On the heavier end, the industry produces single-unit trucks with dual rear wheels, multi-axle trucks, tractor-trailers with five or more axles, and buses. These commercial and heavy-duty vehicles are essential to freight logistics and public transit, and they operate under separate emissions and safety regulations from passenger cars.

The Shift to Electric Vehicles

The most visible change in the automotive industry right now is electrification. Global sales of electric cars topped 17 million in 2024, pushing EVs past 20% of the worldwide car market for the first time. In 2025, more than one in four cars sold globally is expected to be electric, with total sales on track to surpass 20 million units.

Growth varies by region. In the United States, EV sales grew about 10% year over year, reaching roughly one in ten cars sold. Europe’s market share held around 20%, though sales stagnated as government subsidies and supportive policies pulled back. China remains the dominant market, driving much of the global growth. The International Energy Agency projects that EVs will account for more than 40% of global car sales by 2030 as prices continue to fall and more affordable models reach emerging economies.

Software-Defined Vehicles

Beyond the powertrain shift, the industry is moving toward what analysts call the software-defined vehicle. Traditional cars are largely fixed at the point of sale. A software-defined vehicle, by contrast, integrates cloud connectivity, artificial intelligence, and over-the-air update capability so that its features can improve, expand, or change years after purchase, provided the underlying hardware supports it.

This fundamentally alters the business model. Automakers can generate revenue not just from the initial sale but from subscriptions, feature unlocks, and service packages delivered digitally over the vehicle’s lifetime. The shift also changes cost structures and development timelines. Some industry observers compare the trajectory to smartphones: automakers may increasingly invite third-party developers to build software that adds value to their vehicles, much like an app store. For buyers, this means the car you drive off the lot today could gain new capabilities over the five or more years you own it.

Emissions and Environmental Regulation

Governments worldwide set strict limits on what vehicles can emit, and these standards are a major force shaping what the industry builds. In the United States, the EPA enforces a tiered system of exhaust and evaporative emission standards. Light-duty passenger vehicles and trucks follow one set of rules, while heavy-duty highway engines and commercial vehicles follow another, with separate standards for compression-ignition (diesel) and spark-ignition (gasoline) engines.

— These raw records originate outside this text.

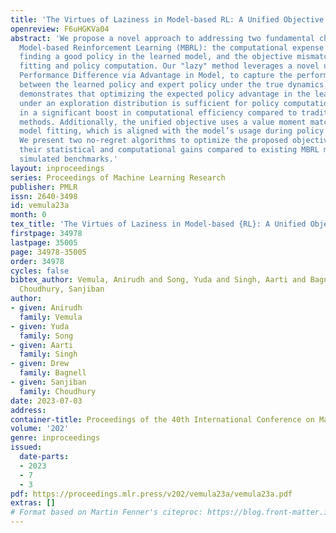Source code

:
 ```yaml
---
title: 'The Virtues of Laziness in Model-based RL: A Unified Objective and Algorithms'
openreview: F6uHGKVa04
abstract: 'We propose a novel approach to addressing two fundamental challenges in
  Model-based Reinforcement Learning (MBRL): the computational expense of repeatedly
  finding a good policy in the learned model, and the objective mismatch between model
  fitting and policy computation. Our "lazy" method leverages a novel unified objective,
  Performance Difference via Advantage in Model, to capture the performance difference
  between the learned policy and expert policy under the true dynamics. This objective
  demonstrates that optimizing the expected policy advantage in the learned model
  under an exploration distribution is sufficient for policy computation, resulting
  in a significant boost in computational efficiency compared to traditional planning
  methods. Additionally, the unified objective uses a value moment matching term for
  model fitting, which is aligned with the model’s usage during policy computation.
  We present two no-regret algorithms to optimize the proposed objective, and demonstrate
  their statistical and computational gains compared to existing MBRL methods through
  simulated benchmarks.'
layout: inproceedings
series: Proceedings of Machine Learning Research
publisher: PMLR
issn: 2640-3498
id: vemula23a
month: 0
tex_title: 'The Virtues of Laziness in Model-based {RL}: A Unified Objective and Algorithms'
firstpage: 34978
lastpage: 35005
page: 34978-35005
order: 34978
cycles: false
bibtex_author: Vemula, Anirudh and Song, Yuda and Singh, Aarti and Bagnell, Drew and
  Choudhury, Sanjiban
author:
- given: Anirudh
  family: Vemula
- given: Yuda
  family: Song
- given: Aarti
  family: Singh
- given: Drew
  family: Bagnell
- given: Sanjiban
  family: Choudhury
date: 2023-07-03
address: 
container-title: Proceedings of the 40th International Conference on Machine Learning
volume: '202'
genre: inproceedings
issued:
  date-parts:
  - 2023
  - 7
  - 3
pdf: https://proceedings.mlr.press/v202/vemula23a/vemula23a.pdf
extras: []
# Format based on Martin Fenner's citeproc: https://blog.front-matter.io/posts/citeproc-yaml-for-bibliographies/
---
```

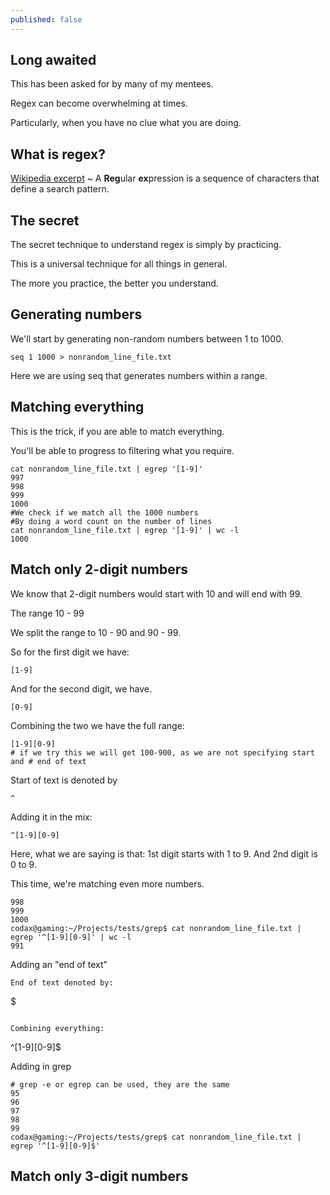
 ```yaml
---
published: false
---
```

## Long awaited

This has been asked for by many of my mentees.

Regex can become overwhelming at times.

Particularly, when you have no clue what you are doing.

## What is regex?
[Wikipedia excerpt](https://en.wikipedia.org/wiki/Regular_expression) ~ A **Reg**ular **ex**pression is a sequence of characters that define a search pattern.

## The secret
The secret technique to understand regex is simply by practicing.

This is a universal technique for all things in general.

The more you practice, the better you understand.

## Generating numbers
We'll start by generating non-random numbers between 1 to 1000.
```
seq 1 1000 > nonrandom_line_file.txt
```
Here we are using seq that generates numbers within a range.

## Matching everything
This is the trick, if you are able to match everything.

You'll be able to progress to filtering what you require.

```
cat nonrandom_line_file.txt | egrep '[1-9]'
997
998
999
1000
#We check if we match all the 1000 numbers
#By doing a word count on the number of lines
cat nonrandom_line_file.txt | egrep '[1-9]' | wc -l
1000
```
## Match only 2-digit numbers
We know that 2-digit numbers would start with 10
and will end with 99.

The range 10 - 99

We split the range to 10 - 90 and 90 - 99.

So for the first digit we have:
```
[1-9]
```
And for the second digit, we have.
```
[0-9]
```

Combining the two we have the full range:
```
[1-9][0-9]
# if we try this we will get 100-900, as we are not specifying start and # end of text
```

Start of text is denoted by
```
^
```

Adding it in the mix:
```
^[1-9][0-9]
```
Here, what we are saying is that:
1st digit starts with 1 to 9.
And 2nd digit is 0 to 9.

This time, we're matching even more numbers.
```
998
999
1000
codax@gaming:~/Projects/tests/grep$ cat nonrandom_line_file.txt | egrep '^[1-9][0-9]' | wc -l
991

```

Adding an "end of text"
```
End of text denoted by:
```
$
```

Combining everything:
```
^[1-9][0-9]$


Adding in grep

```
# grep -e or egrep can be used, they are the same
95
96
97
98
99
codax@gaming:~/Projects/tests/grep$ cat nonrandom_line_file.txt | egrep '^[1-9][0-9]$'
```

## Match only 3-digit numbers
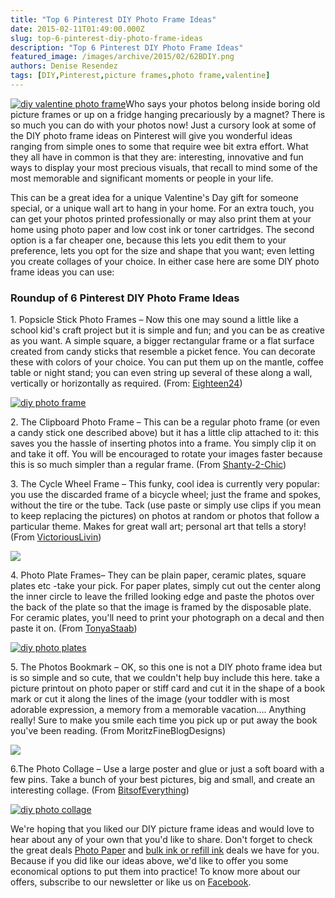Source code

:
 ```yaml
---
title: "Top 6 Pinterest DIY Photo Frame Ideas"
date: 2015-02-11T01:49:00.000Z
slug: top-6-pinterest-diy-photo-frame-ideas
description: "Top 6 Pinterest DIY Photo Frame Ideas"
featured_image: /images/archive/2015/02/62BDIY.png
authors: Denise Resendez
tags: [DIY,Pinterest,picture frames,photo frame,valentine]
---
```


[![diy valentine photo frame](/blog/images/6-DIY.png "Top 6 DIY Pinterest Photo Frame Ideas ")](/blog/images/6-DIY.png)Who says your photos belong inside boring old picture frames or up on a fridge hanging precariously by a magnet? There is so much you can do with your photos now! Just a cursory look at some of the DIY photo frame ideas on Pinterest will give you wonderful ideas ranging from simple ones to some that require wee bit extra effort. What they all have in common is that they are: interesting, innovative and fun ways to display your most precious visuals, that recall to mind some of the most memorable and significant moments or people in your life.

This can be a great idea for a unique Valentine's Day gift for someone special, or a unique wall art to hang in your home. For an extra touch, you can get your photos printed professionally or may also print them at your home using photo paper and low cost ink or toner cartridges. The second option is a far cheaper one, because this lets you edit them to your preference, lets you opt for the size and shape that you want; even letting you create collages of your choice. In either case here are some DIY photo frame ideas you can use:

### Roundup of 6 Pinterest DIY Photo Frame Ideas 

1\. Popsicle Stick Photo Frames – Now this one may sound a little like a school kid's craft project but it is simple and fun; and you can be as creative as you want. A simple square, a bigger rectangular frame or a flat surface created from candy sticks that resemble a picket fence. You can decorate these with colors of your choice. You can put them up on the mantle, coffee table or night stand; you can even string up several of these along a wall, vertically or horizontally as required. (From: [Eighteen24](https://eighteen25.blogspot.com/2013/07/popsicle-stick-frames.html))

[![diy photo frame](/blog/images/1.png "Popsicle Stick Frames DIY Tutorial ")](/blog/images/1.png)

2\. The Clipboard Photo Frame – This can be a regular photo frame (or even a candy stick one described above) but it has a little clip attached to it: this saves you the hassle of inserting photos into a frame. You simply clip it on and take it off. You will be encouraged to rotate your images faster because this is so much simpler than a regular frame. (From [Shanty-2-Chic](https://www.shanty-2-chic.com/diy-bow-picture-frame/))

3\. The Cycle Wheel Frame – This funky, cool idea is currently very popular: you use the discarded frame of a bicycle wheel; just the frame and spokes, without the tire or the tube. Tack (use paste or simply use clips if you mean to keep replacing the pictures) on photos at random or photos that follow a particular theme. Makes for great wall art; personal art that tells a story! (From [VictoriousLivin](https://victoriouslivn.wordpress.com/2012/06/13/making-memories-every-mile/))

[![](/blog/images/1.jpg)](/blog/images/1.jpg)

4\. Photo Plate Frames– They can be plain paper, ceramic plates, square plates etc -take your pick. For paper plates, simply cut out the center along the inner circle to leave the frilled looking edge and paste the photos over the back of the plate so that the image is framed by the disposable plate. For ceramic plates, you'll need to print your photograph on a decal and then paste it on. (From [TonyaStaab](https://www.tonyastaab.com/diy-photo-plate/))

[![diy photo plates](/blog/images/diy-frames.png "DIY Photo Plates Tutorial for Valentine's Day")](/blog/images/diy-frames.png)

5\. The Photos Bookmark – OK, so this one is not a DIY photo frame idea but is so simple and so cute, that we couldn't help buy include this here. take a picture printout on photo paper or stiff card and cut it in the shape of a book mark or cut it along the lines of the image (your toddler with is most adorable expression, a memory from a memorable vacation…. Anything really! Sure to make you smile each time you pick up or put away the book you've been reading. (From MoritzFineBlogDesigns)

[![](/blog/images/1.jpg)](/blog/images/1.jpg)

6.The Photo Collage – Use a large poster and glue or just a soft board with a few pins. Take a bunch of your best pictures, big and small, and create an interesting collage. (From [BitsofEverything](https://blog.bitsofeverything.com/2011/04/wall-picture-collage.html))

[![diy photo collage ](/blog/images/1.jpg "Wall Picture Collage Tutorial ")](/blog/images/1.jpg)

We're hoping that you liked our DIY picture frame ideas and would love to hear about any of your own that you'd like to share. Don't forget to check the great deals [Photo Paper](https://www.compandsave.com/paper) and [bulk ink or refill ink](https://www.compandsave.com/ink-refill-bulk-ink) deals we have for you. Because if you did like our ideas above, we'd like to offer you some economical options to put them into practice! To know more about our offers, subscribe to our newsletter or like us on [Facebook](https://blog.compandsave.com/2015/01/buy-1-get-2-free-dell-t091n-black-t092n.html).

Europe uses its own framework, with the Euro standards applying across EU member states. These regulations have progressively tightened over the decades, pushing automakers to invest in cleaner combustion technology, exhaust treatment systems, and ultimately electrification. Meeting these standards adds significant engineering cost, which is one reason smaller automakers often struggle to compete and why partnerships and mergers are common across the industry.

Autonomous Driving Levels

Self-driving technology is another area reshaping the industry’s future. The Society of Automotive Engineers defines six levels of driving automation, from Level 0 (no automation at all) to Level 5 (full automation where no human input is ever needed). Most cars on the road today sit at Level 1 or Level 2, meaning they offer features like adaptive cruise control or lane-keeping assist, but the driver remains fully responsible.

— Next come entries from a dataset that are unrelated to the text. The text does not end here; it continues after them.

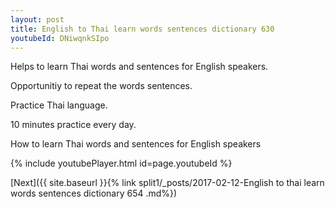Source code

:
 ```yaml
---
layout: post
title: English to Thai learn words sentences dictionary 630 
youtubeId: DNiwqnkSIpo
---
```

 
 
Helps to learn Thai words and sentences for English speakers.

Opportunitiy to repeat the words sentences. 

Practice Thai language. 
 
10 minutes practice every day. 
 
How to learn Thai words and sentences for English speakers 
 
{% include youtubePlayer.html id=page.youtubeId %}
 
 
[Next]({{ site.baseurl }}{% link  split1/_posts/2017-02-12-English to thai learn words sentences dictionary 654 .md%})
 
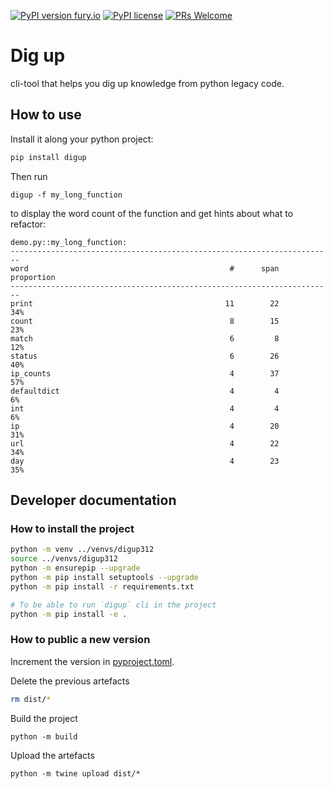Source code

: [![PyPI version fury.io](https://badge.fury.io/py/ansicolortags.svg)](https://pypi.python.org/pypi/digup/)
[![PyPI license](https://img.shields.io/pypi/l/ansicolortags.svg)](https://pypi.python.org/pypi/ansicolortags/)
[![PRs Welcome](https://img.shields.io/badge/PRs-welcome-brightgreen.svg?style=plastic)](http://makeapullrequest.com)

# Dig up 

cli-tool that helps you dig up knowledge from python legacy code.

## How to use

Install it along your python project:
```bash
pip install digup
```

Then run
```
digup -f my_long_function
```
to display the word count of the function and get hints about what to refactor:
```
demo.py::my_long_function: 
------------------------------------------------------------------------
word                                             #      span  proportion
------------------------------------------------------------------------
print                                           11        22         34%
count                                            8        15         23%
match                                            6         8         12%
status                                           6        26         40%
ip_counts                                        4        37         57%
defaultdict                                      4         4          6%
int                                              4         4          6%
ip                                               4        20         31%
url                                              4        22         34%
day                                              4        23         35%
```

## Developer documentation

### How to install the project

```bash
python -m venv ../venvs/digup312
source ../venvs/digup312
python -m ensurepip --upgrade
python -m pip install setuptools --upgrade
python -m pip install -r requirements.txt

# To be able to run `digup` cli in the project
python -m pip install -e .
```


### How to public a new version

Increment the version in [pyproject.toml](pyproject.toml).

Delete the previous artefacts
```bash
rm dist/*
```

Build the project
```
python -m build
```

Upload the artefacts
```
python -m twine upload dist/*
```
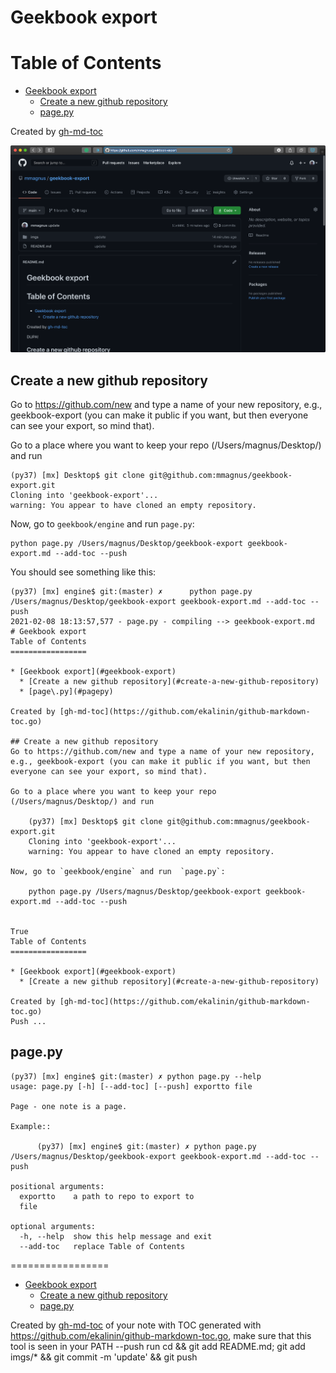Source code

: # Geekbook export
Table of Contents
=================

* [Geekbook export](#geekbook-export)
  * [Create a new github repository](#create-a-new-github-repository)
  * [page\.py](#pagepy)

Created by [gh-md-toc](https://github.com/ekalinin/github-markdown-toc.go)

![](imgs/210208-18:23:38.367042_Screenshot_2021-02-08_at_18.23.37.png)

## Create a new github repository
Go to https://github.com/new and type a name of your new repository, e.g., geekbook-export (you can make it public if you want, but then everyone can see your export, so mind that).

Go to a place where you want to keep your repo (/Users/magnus/Desktop/) and run

	(py37) [mx] Desktop$ git clone git@github.com:mmagnus/geekbook-export.git
	Cloning into 'geekbook-export'...
	warning: You appear to have cloned an empty repository.

Now, go to `geekbook/engine` and run  `page.py`:

	python page.py /Users/magnus/Desktop/geekbook-export geekbook-export.md --add-toc --push

You should see something like this:

```
(py37) [mx] engine$ git:(master) ✗      python page.py /Users/magnus/Desktop/geekbook-export geekbook-export.md --add-toc --push
2021-02-08 18:13:57,577 - page.py - compiling --> geekbook-export.md
# Geekbook export
Table of Contents
=================

* [Geekbook export](#geekbook-export)
  * [Create a new github repository](#create-a-new-github-repository)
  * [page\.py](#pagepy)

Created by [gh-md-toc](https://github.com/ekalinin/github-markdown-toc.go)

## Create a new github repository
Go to https://github.com/new and type a name of your new repository, e.g., geekbook-export (you can make it public if you want, but then everyone can see your export, so mind that).

Go to a place where you want to keep your repo (/Users/magnus/Desktop/) and run

	(py37) [mx] Desktop$ git clone git@github.com:mmagnus/geekbook-export.git
	Cloning into 'geekbook-export'...
	warning: You appear to have cloned an empty repository.

Now, go to `geekbook/engine` and run  `page.py`:

	python page.py /Users/magnus/Desktop/geekbook-export geekbook-export.md --add-toc --push


True
Table of Contents
=================

* [Geekbook export](#geekbook-export)
  * [Create a new github repository](#create-a-new-github-repository)

Created by [gh-md-toc](https://github.com/ekalinin/github-markdown-toc.go)
Push ...
```

## page.py

	(py37) [mx] engine$ git:(master) ✗ python page.py --help
	usage: page.py [-h] [--add-toc] [--push] exportto file

	Page - one note is a page.

	Example::

		  (py37) [mx] engine$ git:(master) ✗ python page.py /Users/magnus/Desktop/geekbook-export geekbook-export.md --add-toc --push

	positional arguments:
	  exportto    a path to repo to export to
	  file

	optional arguments:
	  -h, --help  show this help message and exit
	  --add-toc   replace Table of Contents
=================

* [Geekbook export](#geekbook-export)
  * [Create a new github repository](#create-a-new-github-repository)
  * [page\.py](#pagepy)

Created by [gh-md-toc](https://github.com/ekalinin/github-markdown-toc.go) of your note with TOC generated with
				  https://github.com/ekalinin/github-markdown-toc.go, make sure
				  that this tool is seen in your PATH
	  --push      run cd <path> && git add README.md; git add imgs/* && git commit
				  -m 'update' && git push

Level 3 systems can handle certain driving tasks without human oversight in specific conditions, though the driver must be ready to take over. Levels 4 and 5 represent vehicles that can operate independently in defined areas or everywhere, respectively. As of now, only a handful of commercial services operate at Level 4, and only within limited geographic zones. Full Level 5 automation remains a long-term goal rather than a near-term product, but the pursuit of it is driving billions of dollars in R&D spending across the industry.